# Try it:
Skip the images; return every entry exactly.

# Information provided:

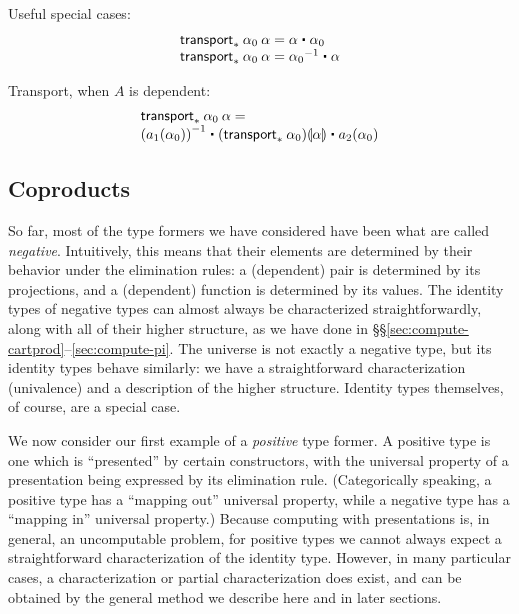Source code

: Useful special cases:
\[
\begin{array}{l}
\transport{x:A \mapsto \id[A] {a}{x}} {\alpha_0} \: {\alpha} = \alpha \ct \alpha_0 \\
\transport{x:A \mapsto \id[A] {x_0}{a}} {\alpha_0} \: {\alpha} = \opp {\alpha_0} \ct \alpha \\
\end{array}
\]

Transport, when $A$ is dependent:
\[
\begin{array}{l}
\transport{x_0:A_0 \mapsto \id[A(x_0)] {a_1(x_0)}{a_2(x_0)}} {\alpha_0} \: {\alpha} = \\
\opp{(\map{a_1}{\alpha_0})} \ct \mapdep{(\transport{A}{\alpha_0})}{\alpha} \ct \map{a_2}{\alpha_0}
\end{array}
\]

\subsection{Coproducts}
\label{sec:compute-coprod}

So far, most of the type formers we have considered have been what are called \emph{negative}.
Intuitively, this means that their elements are determined by their behavior under the elimination rules: a (dependent) pair is determined by its projections, and a (dependent) function is determined by its values.
The identity types of negative types can almost always be characterized straightforwardly, along with all of their higher structure, as we have done in \S\S\ref{sec:compute-cartprod}--\ref{sec:compute-pi}.
The universe is not exactly a negative type, but its identity types behave similarly: we have a straightforward characterization (univalence) and a description of the higher structure.
Identity types themselves, of course, are a special case.

We now consider our first example of a \emph{positive} type former.
A positive type is one which is ``presented'' by certain constructors, with the universal property of a presentation being expressed by its elimination rule.
(Categorically speaking, a positive type has a ``mapping out'' universal property, while a negative type has a ``mapping in'' universal property.)
Because computing with presentations is, in general, an uncomputable problem, for positive types we cannot always expect a straightforward characterization of the identity type.
However, in many particular cases, a characterization or partial characterization does exist, and can be obtained by the general method we describe here and in later sections.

# Response box:
Source code

: Useful special cases:
\[
\begin{array}{l}
\transport{x:A \mapsto \id[A] {a}{x}} {\alpha_0} \: {\alpha} = \alpha \ct \alpha_0 \\
\transport{x:A \mapsto \id[A] {x_0}{a}} {\alpha_0} \: {\alpha} = \opp {\alpha_0} \ct \alpha \\
\end{array}
\]

Transport, when $A$ is dependent:
\[
\begin{array}{l}
\transport{x_0:A_0 \mapsto \id[A(x_0)] {a_1(x_0)}{a_2(x_0)}} {\alpha_0} \: {\alpha} = \\
\opp{(\map{a_1}{\alpha_0})} \ct \mapdep{(\transport{A}{\alpha_0})}{\alpha} \ct \map{a_2}{\alpha_0}
\end{array}
\]

\subsection{Coproducts}
\label{sec:compute-coprod}

So far, most of the type formers we have considered have been what are called \emph{negative}.
Intuitively, this means that their elements are determined by their behavior under the elimination rules: a (dependent) pair is determined by its projections, and a (dependent) function is determined by its values.
The identity types of negative types can almost always be characterized straightforwardly, along with all of their higher structure, as we have done in \S\S\ref{sec:compute-cartprod}--\ref{sec:compute-pi}.
The universe is not exactly a negative type, but its identity types behave similarly: we have a straightforward characterization (univalence) and a description of the higher structure.
Identity types themselves, of course, are a special case.

We now consider our first example of a \emph{positive} type former.
A positive type is one which is ``presented'' by certain constructors, with the universal property of a presentation being expressed by its elimination rule.
(Categorically speaking, a positive type has a ``mapping out'' universal property, while a negative type has a ``mapping in'' universal property.)
Because computing with presentations is, in general, an uncomputable problem, for positive types we cannot always expect a straightforward characterization of the identity type.
However, in many particular cases, a characterization or partial characterization does exist, and can be obtained by the general method we describe here and in later sections.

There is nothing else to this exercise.